◆ Exercise materials
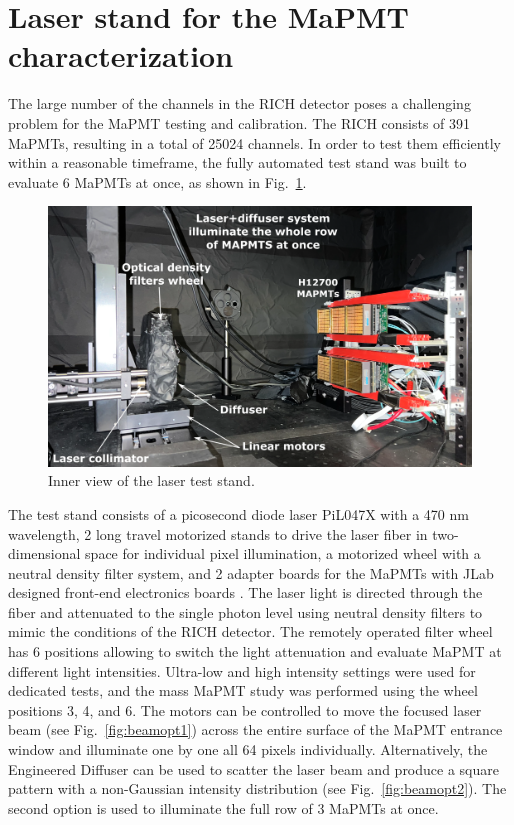 
\section{Laser stand for the MaPMT characterization}
The large number of the channels in the RICH detector  poses a challenging problem for the MaPMT testing and calibration.
The RICH consists of 391 MaPMTs, resulting in a total of 25024 channels. In order to test them efficiently within a reasonable timeframe, the fully automated test stand was built to evaluate 6 MaPMTs at once, as shown in Fig.~\ref{fig:MAPMTtest}.

\begin{figure}[hbt]
	\centering
	\includegraphics[width=0.95\linewidth]{figures/LaserSetup.png}
	\caption{Inner view of the laser test stand.}
	\label{fig:MAPMTtest}
\end{figure}

The test stand consists of a picosecond diode  laser PiL047X with a 470 nm wavelength, 2 long travel motorized stands to drive the laser fiber in two-dimensional space for individual pixel illumination, a motorized wheel with a neutral density filter system, and 2 adapter boards for the MaPMTs with JLab designed front-end electronics boards \cite{Contalbrigo:2020}.
The laser light is directed through the fiber and attenuated to the single photon level using neutral density filters to mimic the conditions of the RICH detector.
The remotely operated filter wheel has 6 positions allowing to switch the light attenuation and evaluate MaPMT at different light intensities. Ultra-low and high intensity settings were used for dedicated tests, and the mass MaPMT study was performed using the wheel positions 3, 4, and 6.
The motors can be controlled to move the focused laser beam (see Fig.~\ref{fig:beamopt1}) across the entire surface of the MaPMT entrance window and illuminate one by one all 64 pixels individually.
Alternatively, the Engineered Diffuser can be used to scatter the laser beam and produce a square pattern with a non-Gaussian intensity distribution (see Fig.~\ref{fig:beamopt2}). 
The second option is used to illuminate the full row of 3 MaPMTs at once.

◆ Try it
Copy every line that includes the string "channels" from the material above.

◆ Answer box
The large number of the channels in the RICH detector  poses a challenging problem for the MaPMT testing and calibration.
The RICH consists of 391 MaPMTs, resulting in a total of 25024 channels. In order to test them efficiently within a reasonable timeframe, the fully automated test stand was built to evaluate 6 MaPMTs at once, as shown in Fig.~\ref{fig:MAPMTtest}.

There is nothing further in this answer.